You can’t expect to remain secure on the modern web while running arbitrary javascript from anyone and everyone.




If you're running uBlock Origin, you can also add it to your filters.

discussed here: https://news.ycombinator.com/item?id=40792322

I wonder if it would just better to edit your /etc/hosts file and add something like to this to it:

    127.0.0.1 polyfill.io 
    127.0.0.1 www.polyfill.io
    127.0.0.1 cdn.polyfill.io
     
I use both FF and Chrome, and I use multiple profiles on Chrome, so I have to go in an add the filter for each profile and browser. At least for my personal laptop where I can do this. Not sure about my work one.

edit: looks like uBlock is already blocking it: https://news.ycombinator.com/item?id=40796938


Nice: to be secure on the web, you just need to install an add-on which needs to:

Access browser tabs Store unlimited amount of client-side data Access browser activity during navigation Access your data for all websites


Yes that is unfortunate. Safari had the option to toggle JavaScript via Shortcut until recently, but it was removed. The only browser I know which can easily toggle JavaScript now is Brave.

But uBlock Origin has that functionality, too, and I guess most people who would care about JavaScript have that already enabled anyways.
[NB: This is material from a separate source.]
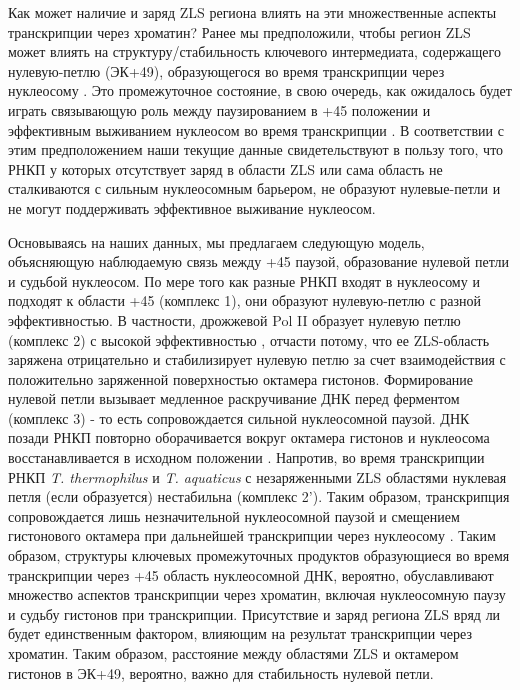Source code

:     Как может наличие и заряд ZLS региона влиять на эти множественные аспекты транскрипции через хроматин? Ранее мы предположили, чтобы регион ZLS может влиять на структуру/стабильность ключевого интермедиата, содержащего нулевую-петлю (ЭК+49), образующегося во время транскрипции через нуклеосому \cite{kulaeva_mechanism_2009}. Это промежуточное состояние, в свою очередь, как ожидалось будет играть связывающую роль между паузированием в +45 положении и эффективным выживанием нуклеосом во время транскрипции \cite{hsieh_histone_2010}. В соответствии с этим предположением наши текущие данные свидетельствуют в пользу того, что РНКП у которых отсутствует заряд в области ZLS или сама область не сталкиваются с сильным нуклеосомным барьером, не образуют нулевые-петли и не могут поддерживать эффективное выживание нуклеосом.
    
    Основываясь на наших данных, мы предлагаем следующую модель, объясняющую наблюдаемую связь между +45 паузой, образование нулевой петли и судьбой нуклеосом. По мере того как разные РНКП входят в нуклеосому и подходят к области +45 (комплекс 1), они образуют нулевую-петлю с разной эффективностью. В частности, дрожжевой Pol II образует нулевую петлю (комплекс 2) с высокой эффективностью \cite{kulaeva_mechanism_2009}, отчасти потому, что ее ZLS-область заряжена отрицательно и стабилизирует нулевую петлю за счет взаимодействия с положительно заряженной поверхностью октамера гистонов. Формирование нулевой петли вызывает медленное раскручивание ДНК перед ферментом (комплекс 3) - то есть сопровождается сильной нуклеосомной паузой. ДНК позади РНКП повторно оборачивается вокруг октамера гистонов и нуклеосома восстанавливается в исходном положении \cite{kulaeva_mechanism_2009}. Напротив, во время транскрипции РНКП \textit{T. thermophilus} и \textit{T. aquaticus} с незаряженными ZLS областями нуклевая петля (если образуется) нестабильна (комплекс 2'). Таким образом, транскрипция сопровождается лишь незначительной нуклеосомной паузой и смещением гистонового октамера при дальнейшей транскрипции через нуклеосому \cite{walz_sequence_1975}. Таким образом, структуры ключевых промежуточных продуктов образующиеся во время транскрипции через +45 область нуклеосомной ДНК, вероятно, обуславливают множество аспектов транскрипции через хроматин, включая нуклеосомную паузу и судьбу гистонов при транскрипции. Присутствие и заряд региона ZLS вряд ли будет единственным фактором, влияющим на результат транскрипции через хроматин. Таким образом, расстояние между областями ZLS и октамером гистонов в ЭК+49, вероятно, важно для стабильность нулевой петли.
The web is so much nicer without JavaScript but easily activating it (via cmd-J) once it seems necessary without reloading.


>Yes that is unfortunate. Safari had the option to toggle JavaScript via Shortcut until recently, but it was removed. The only browser I know which can easily toggle JavaScript now is Brave.

There's a Firefox Addon[0] for that.

[0] https://addons.mozilla.org/en-US/firefox/addon/javascript-to...


Unless you design your own silicon, build your own pc and peripherals, and write all your own software, there's always going to be a level of trust involved. But at least NoScript is FOSS so you can in theory examine the source code yourself.

https://github.com/hackademix



I think there’s a toggle to just disable JavaScript entirely somewhere in the menus, but it is sort of inconvenient, because you can’t selectively enable sites that are too poorly coded to run without JavaScript.

Mozilla has marked NoScript as a recommended extension, which is supposed to mean they reviewed the code. Did they do it perfectly? I don’t know. But the same logic could be applied to the patches they receive for their browser itself, right? It’s all just code that we trust them to audit correctly.


You don't need an addon for https://safebrowsing.google.com


>Google’s Ads Security team uses Safe Browsing to make sure that Google ads do not promote dangerous pages.

This is already wrong in my experience. I had a coworker panicking two weeks ago because he googled youtube and clicked the first link. Which turned out to be a fake ransomware page ad designed to get you to call a scam call center.

There is no such thing as a safe ad anymore because no one is policing them appropriately. Especially if something like this can happen when searching a service google themselves owns.


> "no such thing as a safe ad anymore because no one is policing them appropriately"

That's one of the most Kafkaesque sentences i have read in a while.


You can't expect any modern page to work without JavaScript either. And auditing every page's JavaScript yourself isn't exactly feasible.